Gordon M. Nixon – President and CEO: On the trading question, as we’ve talked about really for a couple of years now we had been very focused on reducing our legacy exposures and reducing complexity in the business. So really what you’re looking at is from a trading perspective, very clean numbers. I’d refer you to Morten’s Slide 13 where you can look at declining inventories from a year ago. You’ll notice that really Q1, Q2, 2012 and Q3 that we just reported really has not significant change. What really has happened as we’ve talked about is we’ve refocused the business around this very keen focus on plans and origination. What you don’t see is in these numbers is around that a significant pickup in velocity, that is the amount of secondary flow that we’re doing in the business to support client activity. So, velocity has doubled from Q3 last year to Q3 today.

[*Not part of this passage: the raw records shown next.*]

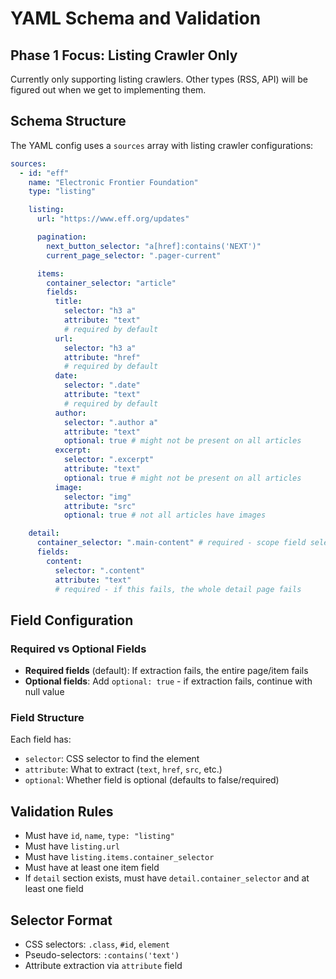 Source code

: # YAML Schema and Validation

## Phase 1 Focus: Listing Crawler Only

Currently only supporting listing crawlers. Other types (RSS, API) will be figured out when we get to implementing them.

## Schema Structure

The YAML config uses a `sources` array with listing crawler configurations:

```yaml
sources:
  - id: "eff"
    name: "Electronic Frontier Foundation"
    type: "listing"

    listing:
      url: "https://www.eff.org/updates"

      pagination:
        next_button_selector: "a[href]:contains('NEXT')"
        current_page_selector: ".pager-current"

      items:
        container_selector: "article"
        fields:
          title:
            selector: "h3 a"
            attribute: "text"
            # required by default
          url:
            selector: "h3 a"
            attribute: "href"
            # required by default
          date:
            selector: ".date"
            attribute: "text"
            # required by default
          author:
            selector: ".author a"
            attribute: "text"
            optional: true # might not be present on all articles
          excerpt:
            selector: ".excerpt"
            attribute: "text"
            optional: true # might not be present on all articles
          image:
            selector: "img"
            attribute: "src"
            optional: true # not all articles have images

    detail:
      container_selector: ".main-content" # required - scope field selectors to this container
      fields:
        content:
          selector: ".content"
          attribute: "text"
          # required - if this fails, the whole detail page fails
```

## Field Configuration

### Required vs Optional Fields

- **Required fields** (default): If extraction fails, the entire page/item fails
- **Optional fields**: Add `optional: true` - if extraction fails, continue with null value

### Field Structure

Each field has:

- `selector`: CSS selector to find the element
- `attribute`: What to extract (`text`, `href`, `src`, etc.)
- `optional`: Whether field is optional (defaults to false/required)

## Validation Rules

- Must have `id`, `name`, `type: "listing"`
- Must have `listing.url`
- Must have `listing.items.container_selector`
- Must have at least one item field
- If `detail` section exists, must have `detail.container_selector` and at least one field

## Selector Format

- CSS selectors: `.class`, `#id`, `element`
- Pseudo-selectors: `:contains('text')`
- Attribute extraction via `attribute` field

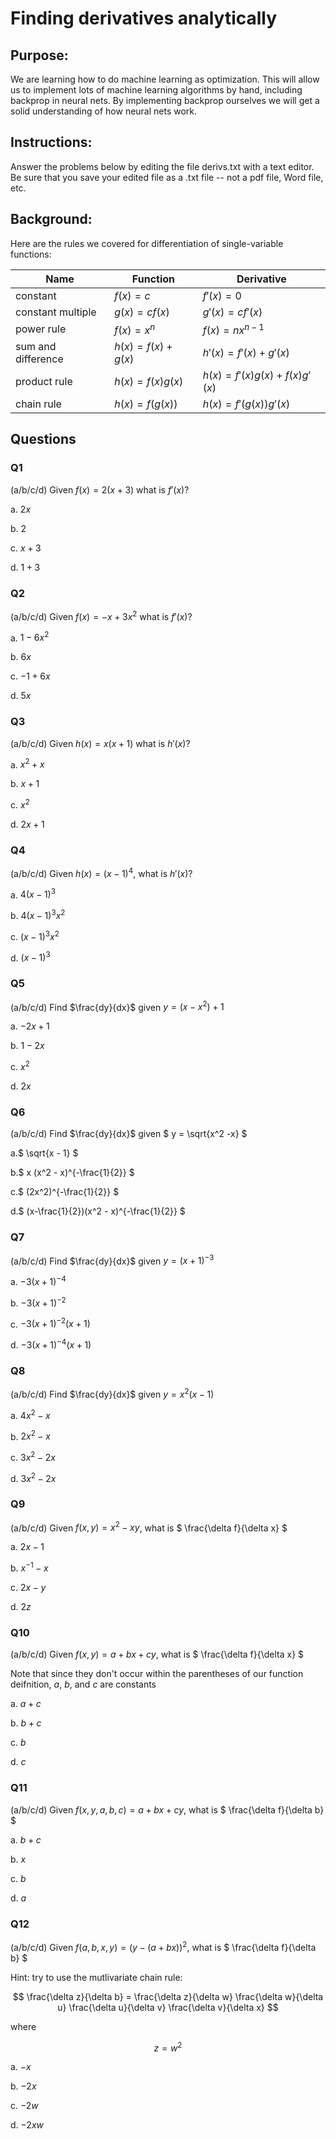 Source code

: # Finding derivatives analytically


## Purpose: 

We are learning how to do machine learning as optimization.  This will allow us to implement lots of machine learning algorithms by hand, including backprop in neural nets.  By implementing backprop ourselves we will get a solid understanding of how neural nets work.

## Instructions:  

Answer the problems below by editing the file derivs.txt with a text editor.  Be sure that you save your edited file as a .txt file -- not a pdf file, Word file, etc.

## Background:

Here are the rules we covered for differentiation of single-variable functions:

| Name               | Function               | Derivative                       |
|--------------------|------------------------|----------------------------------|
| constant           | $`f(x) = c`$           | $`f'(x) = 0`$                    |
| constant multiple  | $`g(x) = cf(x)`$       | $`g'(x) = cf'(x)`$               |
| power rule         | $`f(x) = x^{n}`$       | $`f(x) = nx^{n-1}`$              |
| sum and difference | $`h(x) = f(x) + g(x)`$ | $`h'(x) = f'(x) + g'(x)`$        |
| product rule       | $`h(x) = f(x)g(x)`$    | $`h(x) = f'(x)g(x) + f(x)g'(x)`$ |
| chain rule         | $`h(x) = f(g(x))`$     | $`h(x) = f'(g(x))g'(x)`$         |

## Questions

### Q1

(a/b/c/d)
Given $`f(x) = 2(x + 3)`$ what is $`f'(x)`$?

a. $`2x`$

b. $`2`$

c. $`x + 3`$

d. $`1 + 3`$


### Q2

(a/b/c/d)
Given $`f(x) = -x + 3x^2`$ what is $`f'(x)`$?

a. $`1 - 6x^2`$

b. $`6x`$

c. $`-1 + 6x`$

d. $`5x`$

### Q3

(a/b/c/d)
Given $`h(x) = x(x+1)`$ what is $`h'(x)`$?

a. $` x^2 + x `$

b. $` x + 1 `$

c. $` x^2 `$

d. $` 2x+1 `$



### Q4

(a/b/c/d)
Given $` h(x) = (x - 1) ^ 4 `$, what is $`h'(x)`$?

a. $` 4(x-1)^3 `$

b. $` 4(x-1)^3 x^2 `$

c. $` (x-1)^3 x^2 `$

d. $` (x - 1)^3 `$



### Q5

(a/b/c/d)
Find $`\frac{dy}{dx}`$ given
$` y = (x - x^2) + 1 `$


a. $` -2x + 1 `$

b. $` 1 - 2x `$

c. $` x^2 `$

d. $` 2x `$



### Q6

(a/b/c/d)
Find $`\frac{dy}{dx}`$ given
$` y = \sqrt{x^2 -x} `$


a.$`  \sqrt{x - 1} `$

b.$` x (x^2 - x)^{-\frac{1}{2}} `$

c.$` (2x^2)^{-\frac{1}{2}} `$

d.$` (x-\frac{1}{2})(x^2 - x)^{-\frac{1}{2}} `$



### Q7

(a/b/c/d)
Find $`\frac{dy}{dx}`$ given
$` y = (x + 1) ^ {-3} `$


a. $` -3(x+1)^{-4} `$

b. $` -3(x+1)^{-2} `$

c. $` -3(x+1)^{-2}(x+1) `$

d. $` -3(x+1)^{-4}(x+1) `$



### Q8

(a/b/c/d)
Find $`\frac{dy}{dx}`$ given
$` y = x^2(x-1) `$


a. $`4x^2 - x `$

b. $`2x^2 - x `$

c. $`3x^2 - 2x `$

d. $`3x^2 - 2x `$




### Q9

(a/b/c/d)
Given $`f(x,y) = x^2 - xy`$,
what is $` \frac{\delta f}{\delta x} `$


a. $` 2x -1 `$

b. $` x^{-1} -x `$

c. $` 2x -y `$

d. $` 2z `$



### Q10

(a/b/c/d)
Given $`f(x,y) = a + bx + cy`$,
what is $` \frac{\delta f}{\delta x} `$

Note that since they don't occur within the parentheses of our function deifnition, $a$, $b$, and $c$ are constants


a. $` a + c `$

b. $` b + c `$

c. $` b `$

d. $` c `$



### Q11

(a/b/c/d)
Given $`f(x,y, a, b, c) = a + bx + cy`$,
what is $` \frac{\delta f}{\delta b} `$


a. $` b + c`$

b. $` x`$

c. $` b`$

d. $` a`$



### Q12

(a/b/c/d)
Given $`f(a, b, x, y) = (y - (a + bx)) ^2`$,
what is $` \frac{\delta f}{\delta b} `$

Hint: try to use the mutlivariate chain rule:

```math

\frac{\delta z}{\delta b}
= 
\frac{\delta z}{\delta w}
\frac{\delta w}{\delta u}
\frac{\delta u}{\delta v}
\frac{\delta v}{\delta x}

```

where 

```math

z = w^2

```


a. $`-x`$

b. $`-2x`$

c. $`-2w`$

d. $` -2xw`$






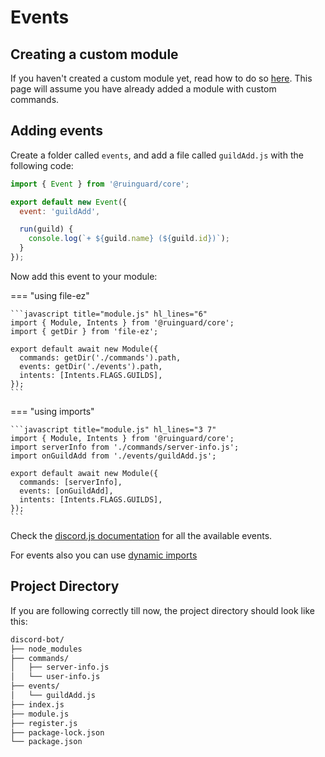 # Events

## Creating a custom module

If you haven't created a custom module yet, read how to do so [here][custom-cmd]. This page will assume you have already added a module with custom commands.

## Adding events

Create a folder called `events`, and add a file called `guildAdd.js` with the following code:

```javascript title="events/guildAdd.js"
import { Event } from '@ruinguard/core';

export default new Event({
  event: 'guildAdd',

  run(guild) {
    console.log(`+ ${guild.name} (${guild.id})`);
  }
});
```

Now add this event to your module:

=== "using file-ez"

    ```javascript title="module.js" hl_lines="6"
    import { Module, Intents } from '@ruinguard/core';
    import { getDir } from 'file-ez';

    export default await new Module({
      commands: getDir('./commands').path,
      events: getDir('./events').path,
      intents: [Intents.FLAGS.GUILDS],
    });
    ```

=== "using imports"

    ```javascript title="module.js" hl_lines="3 7"
    import { Module, Intents } from '@ruinguard/core';
    import serverInfo from './commands/server-info.js';
    import onGuildAdd from './events/guildAdd.js';

    export default await new Module({
      commands: [serverInfo],
      events: [onGuildAdd],
      intents: [Intents.FLAGS.GUILDS],
    });
    ```

Check the [discord.js documentation][djs-events] for all the available events.

For events also you can use [dynamic imports][dynamic-import]

## Project Directory

If you are following correctly till now, the project directory should look like this:

```bash
discord-bot/
├── node_modules
├── commands/
│   ├── server-info.js
│   └── user-info.js
├── events/
│   └── guildAdd.js    
├── index.js
├── module.js
├── register.js
├── package-lock.json
└── package.json
```

[custom-cmd]: commands.md#creating-a-custom-module

[djs-events]: https://discord.js.org/#/docs/main/stable/class/Client

[dynamic-import]: commands.md#dynamically-adding-commands
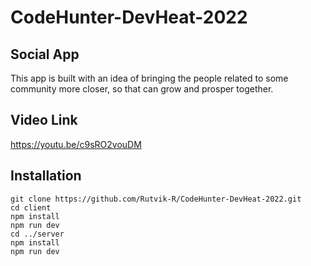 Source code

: # CodeHunter-DevHeat-2022
## Social App
This app is built with an idea of bringing the people related to some community more closer, so that can grow and prosper together.

## Video Link

https://youtu.be/c9sRO2vouDM


## Installation
```
git clone https://github.com/Rutvik-R/CodeHunter-DevHeat-2022.git
cd client
npm install
npm run dev
cd ../server
npm install
npm run dev
```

That’s really what’s driving the numbers even though generally in the market we’re looking at very difficult environment, especially on the equity side volumes are down significantly, but we’ve been able to gain market share and what’s been driving that is the focus that we had a year ago on the clients. We talked about supporting our clients through very difficult markets and that’s paying off. Then as Doug has talked about our focus on origination and quarter on quarter – sorry – year-on-year we’ve seen about a 24% increase, for example, in DCM revenues. So, the model has shifted and it’s proving to be in this environment certainly more resilient than a pure trading model.

David I. McKay – Group Head, Canadian Banking: It’s Dave Mackay here. I’ll answer your operating leverage question. Reflecting on Janice’s comments, we are just forecasting slightly lower operating leverage given the timing factor around expenses and the volatility there, but still forecasting positive operating leverage.

Gabriel Dechaine – Credit Suisse: Is that a Q4 comment, or like whatsoever, that the timing of investment?

David I. McKay – Group Head, Canadian Banking: Yeah, absolutely.

Gabriel Dechaine – Credit Suisse: Good quarter.